The kettle started to whistle, and she poured the tea into the teapot to steep. She opened up the middle drawer to take out the tea cosy, but it was not where it was supposed to be. She pulled open the other drawers, sifting through the various kitchen implements in an attempt to find the cosy, but to no avail. She growled in frustration. She had… things that she wanted to get to, important things, and the last thing she wanted was for the tea to get cold while she waited for it to steep. She grumbled under her breath. “Where the bloody hell is that godda-” she started, but was cut off by a voice behind her.

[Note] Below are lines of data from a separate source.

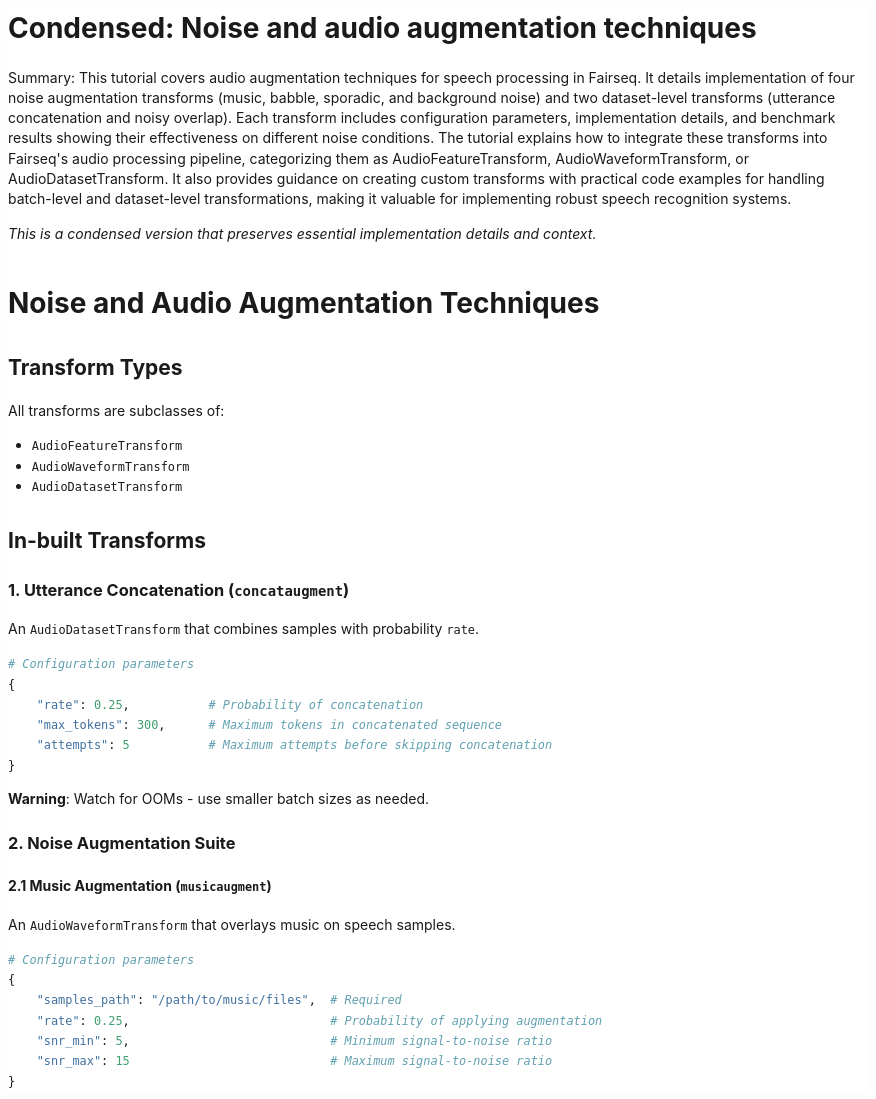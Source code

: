 # Condensed: Noise and audio augmentation techniques

Summary: This tutorial covers audio augmentation techniques for speech processing in Fairseq. It details implementation of four noise augmentation transforms (music, babble, sporadic, and background noise) and two dataset-level transforms (utterance concatenation and noisy overlap). Each transform includes configuration parameters, implementation details, and benchmark results showing their effectiveness on different noise conditions. The tutorial explains how to integrate these transforms into Fairseq's audio processing pipeline, categorizing them as AudioFeatureTransform, AudioWaveformTransform, or AudioDatasetTransform. It also provides guidance on creating custom transforms with practical code examples for handling batch-level and dataset-level transformations, making it valuable for implementing robust speech recognition systems.

*This is a condensed version that preserves essential implementation details and context.*

# Noise and Audio Augmentation Techniques

## Transform Types
All transforms are subclasses of:
- `AudioFeatureTransform`
- `AudioWaveformTransform`
- `AudioDatasetTransform`

## In-built Transforms

### 1. Utterance Concatenation (`concataugment`)
An `AudioDatasetTransform` that combines samples with probability `rate`.

```python
# Configuration parameters
{
    "rate": 0.25,           # Probability of concatenation
    "max_tokens": 300,      # Maximum tokens in concatenated sequence
    "attempts": 5           # Maximum attempts before skipping concatenation
}
```

**Warning**: Watch for OOMs - use smaller batch sizes as needed.

### 2. Noise Augmentation Suite

#### 2.1 Music Augmentation (`musicaugment`)
An `AudioWaveformTransform` that overlays music on speech samples.

```python
# Configuration parameters
{
    "samples_path": "/path/to/music/files",  # Required
    "rate": 0.25,                            # Probability of applying augmentation
    "snr_min": 5,                            # Minimum signal-to-noise ratio
    "snr_max": 15                            # Maximum signal-to-noise ratio
}
```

“You’ll not find it in there.” said a low voice.
She shrieked, the mug in her hand crashing to the ground as she whirled around.
“I’m not actually sure what you are looking for, or where it is. Just thought it was dramatic. I’m trying out dramatic now, seems to work with the eyebrows,” said the Doctor, who had the audacity to grin.
Bill smacked his arm. “What the hell are you playing at? You scared the hell out of me! What are you even doing here?”
The Doctor rubbed his arm. “Sorry, it’s like I told you. Dramatic. Maybe it’s my thing. Is it a good thing?”
“Where did you even come from? I didn’t hear the TARDIS.”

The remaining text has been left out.